The Greeks experienced logos [the organization of the gathering into presence that aletheia reveals] but never thought it, and that includes Heraclitus. They allowed Being to come into language as the difference between Being and beings, but they did not name that difference as the essence of language."
Essentially, the common mistake is to miss the forest for the trees, to see what is illuminated rather than the illumination itself and mistake that for true Being. Heidegger calls this the "oblivion" that we must overcome by thinking Being.

For a while I tried very hard to "think Being," to turn my eyes to the lightning itself and overcome the oblivion. I tried very much to see things not as things, but as the result of a revelatory act of Being, and fixate on that Being itself. But I soon realized I was way off base - at best misguided in my methods.

I was trying too hard, becoming too attached to the object in hopes that it might transfigure before my eyes into something strange. But any diligent mystic could quickly catch my error, citing Eckhart's insistence on Detachment.

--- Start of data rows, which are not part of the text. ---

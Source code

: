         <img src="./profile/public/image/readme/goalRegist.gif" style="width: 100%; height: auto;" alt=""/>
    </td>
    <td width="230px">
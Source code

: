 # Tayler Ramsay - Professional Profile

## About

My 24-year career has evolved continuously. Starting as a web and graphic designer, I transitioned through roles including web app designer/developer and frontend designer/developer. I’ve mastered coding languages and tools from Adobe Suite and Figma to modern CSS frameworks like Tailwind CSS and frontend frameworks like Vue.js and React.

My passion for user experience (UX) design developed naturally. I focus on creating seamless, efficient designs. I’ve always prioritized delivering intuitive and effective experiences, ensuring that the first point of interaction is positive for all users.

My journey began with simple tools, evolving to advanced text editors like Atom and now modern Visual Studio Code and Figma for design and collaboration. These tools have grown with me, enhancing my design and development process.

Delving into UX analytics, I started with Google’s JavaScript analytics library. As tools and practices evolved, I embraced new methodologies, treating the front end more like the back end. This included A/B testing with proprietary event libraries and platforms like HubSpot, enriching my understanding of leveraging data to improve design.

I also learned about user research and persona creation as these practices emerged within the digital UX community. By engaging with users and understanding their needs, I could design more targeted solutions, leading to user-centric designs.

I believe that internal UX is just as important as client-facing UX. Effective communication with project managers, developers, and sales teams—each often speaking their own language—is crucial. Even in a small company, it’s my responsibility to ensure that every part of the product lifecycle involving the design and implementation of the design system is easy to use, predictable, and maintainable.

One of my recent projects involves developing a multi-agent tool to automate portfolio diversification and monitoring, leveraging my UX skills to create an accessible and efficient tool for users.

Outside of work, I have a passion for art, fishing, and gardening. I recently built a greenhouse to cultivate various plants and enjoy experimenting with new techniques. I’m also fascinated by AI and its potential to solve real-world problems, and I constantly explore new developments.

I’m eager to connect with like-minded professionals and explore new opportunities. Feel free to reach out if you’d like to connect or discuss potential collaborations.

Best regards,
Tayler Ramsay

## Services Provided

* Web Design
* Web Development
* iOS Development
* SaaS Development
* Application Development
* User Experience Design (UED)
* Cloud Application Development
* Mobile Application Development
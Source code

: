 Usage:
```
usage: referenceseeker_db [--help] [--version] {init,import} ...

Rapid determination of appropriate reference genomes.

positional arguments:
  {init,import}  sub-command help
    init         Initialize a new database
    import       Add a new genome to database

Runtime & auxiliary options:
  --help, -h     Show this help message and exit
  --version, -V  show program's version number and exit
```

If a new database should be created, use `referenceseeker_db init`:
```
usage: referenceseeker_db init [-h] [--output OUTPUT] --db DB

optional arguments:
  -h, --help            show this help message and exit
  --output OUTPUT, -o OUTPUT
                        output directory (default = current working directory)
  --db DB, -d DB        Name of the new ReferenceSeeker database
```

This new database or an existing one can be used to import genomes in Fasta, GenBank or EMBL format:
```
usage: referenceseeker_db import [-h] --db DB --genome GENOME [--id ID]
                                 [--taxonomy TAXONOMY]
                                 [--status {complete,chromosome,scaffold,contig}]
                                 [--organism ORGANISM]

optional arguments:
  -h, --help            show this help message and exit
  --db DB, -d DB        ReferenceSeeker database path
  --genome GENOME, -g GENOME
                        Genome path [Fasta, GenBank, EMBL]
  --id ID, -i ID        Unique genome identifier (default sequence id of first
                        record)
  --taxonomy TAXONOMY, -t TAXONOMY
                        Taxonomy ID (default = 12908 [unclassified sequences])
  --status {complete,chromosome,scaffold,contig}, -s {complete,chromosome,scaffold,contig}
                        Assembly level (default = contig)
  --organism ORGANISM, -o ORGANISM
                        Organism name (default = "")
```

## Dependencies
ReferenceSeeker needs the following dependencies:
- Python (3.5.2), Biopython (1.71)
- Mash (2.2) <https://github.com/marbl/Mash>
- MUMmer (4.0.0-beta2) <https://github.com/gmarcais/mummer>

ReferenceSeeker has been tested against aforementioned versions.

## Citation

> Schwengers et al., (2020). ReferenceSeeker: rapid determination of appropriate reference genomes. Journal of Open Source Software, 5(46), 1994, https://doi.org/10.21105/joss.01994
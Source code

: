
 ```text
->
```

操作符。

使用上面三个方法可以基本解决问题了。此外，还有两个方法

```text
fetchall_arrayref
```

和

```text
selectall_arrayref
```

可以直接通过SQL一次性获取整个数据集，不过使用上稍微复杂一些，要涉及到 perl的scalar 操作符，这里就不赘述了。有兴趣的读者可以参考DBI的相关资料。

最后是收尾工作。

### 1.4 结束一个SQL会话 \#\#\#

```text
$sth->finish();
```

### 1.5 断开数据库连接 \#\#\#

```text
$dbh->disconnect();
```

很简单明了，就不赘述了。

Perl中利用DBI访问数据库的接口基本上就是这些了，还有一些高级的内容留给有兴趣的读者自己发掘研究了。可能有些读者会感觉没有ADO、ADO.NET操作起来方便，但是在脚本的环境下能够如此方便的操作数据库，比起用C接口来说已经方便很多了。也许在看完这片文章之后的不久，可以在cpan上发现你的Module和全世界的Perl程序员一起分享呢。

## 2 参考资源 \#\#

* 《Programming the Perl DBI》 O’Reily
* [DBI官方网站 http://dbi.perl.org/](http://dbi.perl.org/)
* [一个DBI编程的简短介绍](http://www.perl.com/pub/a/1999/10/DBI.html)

Detachment is the "letting-be" described by Heideggerian gelassenheit. Again I defer to Caputo:
"In gelassenheit we put ourselves at the disposal of the matter and no longer attempt to reign over it with our concepts. In our surrendering to it, it alone holds sway; the matter is not seized about, but let-be and hence preserved in its inexhaustibility... lethe [forgetfulness/concealment - in this case the preservation of the unknowing of the object that goes hand in hand with the a-lethic revelation] is lost therefore the moment that thinking detaches itself from the thing and assumes the posture of an onlooker, of the judge and jury of the 'object.'"
A quick note on the dialectic of lethe/aletheia: It is important that the two go hand in hand, knowing and unknowing - the object must be both found and lost, revealed and concealed. If one were to only gain knowledge (terminating lethe) then the contemplative act would cease because our knowledge of the object would cease to be subservient to the object's Being, causing us to lose sight of Being and fall back into Oblivion. And if one were to revel in lethe (never reaching aletheia), one would never see the being in its Being, remaining in Oblivion.

This exercise becomes a mystical one when the "object" of our gaze becomes not a tree or a rock, but God him/her/itself. The overcoming of Heideggerian Oblivion is actually the retention of the Oblivion. We come into the knowledge of Being only to lose our knowledge of the being, which is in itself an instance of Being (and God may or may not even be Being itself, depending on who you ask). Our gaze is cast upon God, to see Being in the Lichtung and consequentially know less about it than when we started. We must let God be, clearing ourselves in an act of faithful gelassenheit. This gives the object, God, free reign to Be above and beyond our expectations and understanding. Perhaps we may even catch a glimpse of it.

May we suspend our propensities for judgement and control, that we might encounter divine Being and unknow it all the more.